Wanzerfan Posted August 6, 2009 Posted August 6, 2009 I would like to say with the exception of "The Hunt for Red October" Paramount has come out with a series of brain farts in relation to the Tom Clancy franchise. Those douche bags put "Patriot Games" out of order in the timeline (the book is set before The Hunt For Red October). The idiots killed off an important main character who appears in future books in the movie "Clear and Present Danger". The morons NUKED THE WRONG CITY in the movie version of The Sum of All fears (it was Denver in the book, numbnuts, not Baltimore). No wonder Tom Clacy decided to quit selling movie rights to Paramount in relation to his books. Paramount really knows how to clusterfoxtrot a franchise.
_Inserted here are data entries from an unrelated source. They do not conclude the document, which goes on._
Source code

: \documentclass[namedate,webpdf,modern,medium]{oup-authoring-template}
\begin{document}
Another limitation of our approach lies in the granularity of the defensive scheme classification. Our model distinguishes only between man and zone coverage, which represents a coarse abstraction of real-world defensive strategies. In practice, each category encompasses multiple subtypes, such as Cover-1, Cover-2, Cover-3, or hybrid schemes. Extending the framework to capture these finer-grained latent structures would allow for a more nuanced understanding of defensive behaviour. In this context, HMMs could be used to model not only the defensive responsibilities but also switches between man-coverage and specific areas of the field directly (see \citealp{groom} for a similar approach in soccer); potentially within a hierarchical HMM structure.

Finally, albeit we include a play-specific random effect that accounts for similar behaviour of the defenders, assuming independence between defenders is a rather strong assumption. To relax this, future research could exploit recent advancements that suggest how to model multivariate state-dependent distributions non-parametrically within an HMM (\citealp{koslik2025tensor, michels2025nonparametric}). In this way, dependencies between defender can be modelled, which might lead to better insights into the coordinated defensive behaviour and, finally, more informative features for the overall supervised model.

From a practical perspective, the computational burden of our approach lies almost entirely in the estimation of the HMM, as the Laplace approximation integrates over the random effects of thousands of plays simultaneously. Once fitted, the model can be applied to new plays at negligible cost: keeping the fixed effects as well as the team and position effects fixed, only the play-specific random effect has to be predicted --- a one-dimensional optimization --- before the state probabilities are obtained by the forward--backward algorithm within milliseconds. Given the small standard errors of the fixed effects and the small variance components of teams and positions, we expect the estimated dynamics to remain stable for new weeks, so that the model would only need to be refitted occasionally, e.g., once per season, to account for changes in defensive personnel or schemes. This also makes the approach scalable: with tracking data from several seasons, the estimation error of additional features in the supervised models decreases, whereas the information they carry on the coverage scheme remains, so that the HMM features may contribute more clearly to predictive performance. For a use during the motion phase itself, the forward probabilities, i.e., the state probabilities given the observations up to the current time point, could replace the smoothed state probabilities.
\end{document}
eugimon Posted August 6, 2009 Posted August 6, 2009 Exodus. The various movie versions of this book really pale in comparison.
anime52k8 Posted August 6, 2009 Posted August 6, 2009 I would like to say with the exception of "The Hunt for Red October" Paramount has come out with a series of brain farts in relation to the Tom Clancy franchise. Those douche bags put "Patriot Games" out of order in the timeline (the book is set before The Hunt For Red October). The idiots killed off an important main character who appears in future books in the movie "Clear and Present Danger". The morons NUKED THE WRONG CITY in the movie version of The Sum of All fears (it was Denver in the book, numbnuts, not Baltimore). No wonder Tom Clacy decided to quit selling movie rights to Paramount in relation to his books. Paramount really knows how to clusterfoxtrot a franchise. OH BOO HOO, THEY CHANGED A FEW DETAILS, THE WORLD COMES TO AN END! Red October was the only book I actually thought was better than the movie. Even though I love Sean Connery, and thought the movie as a whole was good, cutting out the part about scuttling the US sub left a big plot hole that bugged me to no end. Every other book, the movie was better. Patriot games and Clear and present danger were both way more enjoyable as movies, mostly because of Harrison Ford. Harrison Ford's acting trumps Tom Clancy's writing easily.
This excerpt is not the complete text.